Let all simmer for about 30 more minutes on low.  Turn off and remove from heat to thicken.  Either plate over rice, chick peas or eat as a soup.

Enjoy!!!!   35-40 min.

 

A LITTLE BIT OF HISTORY:  The Spanish, Italian, and Canarian influences on Creole cuisine were in the heat of the peppers, the wide usage of citrus juice marinades, the supreme importance of rice, and the introduction of beans. The Spaniards and the Italians also used tomatoes extensively, which had not been a frequent ingredient in the earlier French era. Pasta and tomato sauces arrived during the period when New Orleans was a popular destination for Italian settlers (roughly, 1815 to 1925). Many of them became grocers, bakers, cheese makers and orchard farmers, and so influenced the Creole cuisine in New Orleans and its suburbs. The African influences which were extensive, came about because many of the servants were African-American, as were many of the cooks in restaurants and cafes.

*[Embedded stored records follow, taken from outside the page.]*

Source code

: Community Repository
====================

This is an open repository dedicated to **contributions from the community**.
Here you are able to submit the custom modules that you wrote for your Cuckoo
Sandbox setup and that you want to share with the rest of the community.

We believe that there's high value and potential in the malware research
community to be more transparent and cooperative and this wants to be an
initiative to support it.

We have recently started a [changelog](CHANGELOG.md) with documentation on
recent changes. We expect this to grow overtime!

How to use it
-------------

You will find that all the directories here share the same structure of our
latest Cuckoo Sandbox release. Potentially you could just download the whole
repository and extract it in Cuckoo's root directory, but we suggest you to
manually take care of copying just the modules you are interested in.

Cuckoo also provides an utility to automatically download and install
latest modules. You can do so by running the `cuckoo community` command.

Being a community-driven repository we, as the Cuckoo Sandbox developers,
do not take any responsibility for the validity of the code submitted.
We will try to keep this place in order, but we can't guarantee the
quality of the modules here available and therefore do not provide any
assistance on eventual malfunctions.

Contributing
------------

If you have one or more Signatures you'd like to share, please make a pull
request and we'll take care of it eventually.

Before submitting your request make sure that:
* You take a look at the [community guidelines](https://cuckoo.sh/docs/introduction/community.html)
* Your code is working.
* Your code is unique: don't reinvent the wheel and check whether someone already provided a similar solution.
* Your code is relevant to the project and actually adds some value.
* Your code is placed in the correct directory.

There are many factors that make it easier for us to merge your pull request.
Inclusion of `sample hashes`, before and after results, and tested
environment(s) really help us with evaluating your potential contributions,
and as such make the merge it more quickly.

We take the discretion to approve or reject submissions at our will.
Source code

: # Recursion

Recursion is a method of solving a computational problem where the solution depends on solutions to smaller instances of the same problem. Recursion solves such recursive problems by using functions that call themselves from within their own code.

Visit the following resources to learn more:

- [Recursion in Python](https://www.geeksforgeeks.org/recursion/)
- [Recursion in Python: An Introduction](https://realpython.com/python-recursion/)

The first French, Spanish and Portuguese Creole cookbooks date back to the era before the Louisiana Purchase. The first Creole cookbook in English was La Cuisine Creole: A Collection of Culinary Recipes, From Leading Chefs and Noted Creole Housewives, Who Have Made New Orleans Famous For Its Cuisine, written by Lafcadio Hearn and published in 1885.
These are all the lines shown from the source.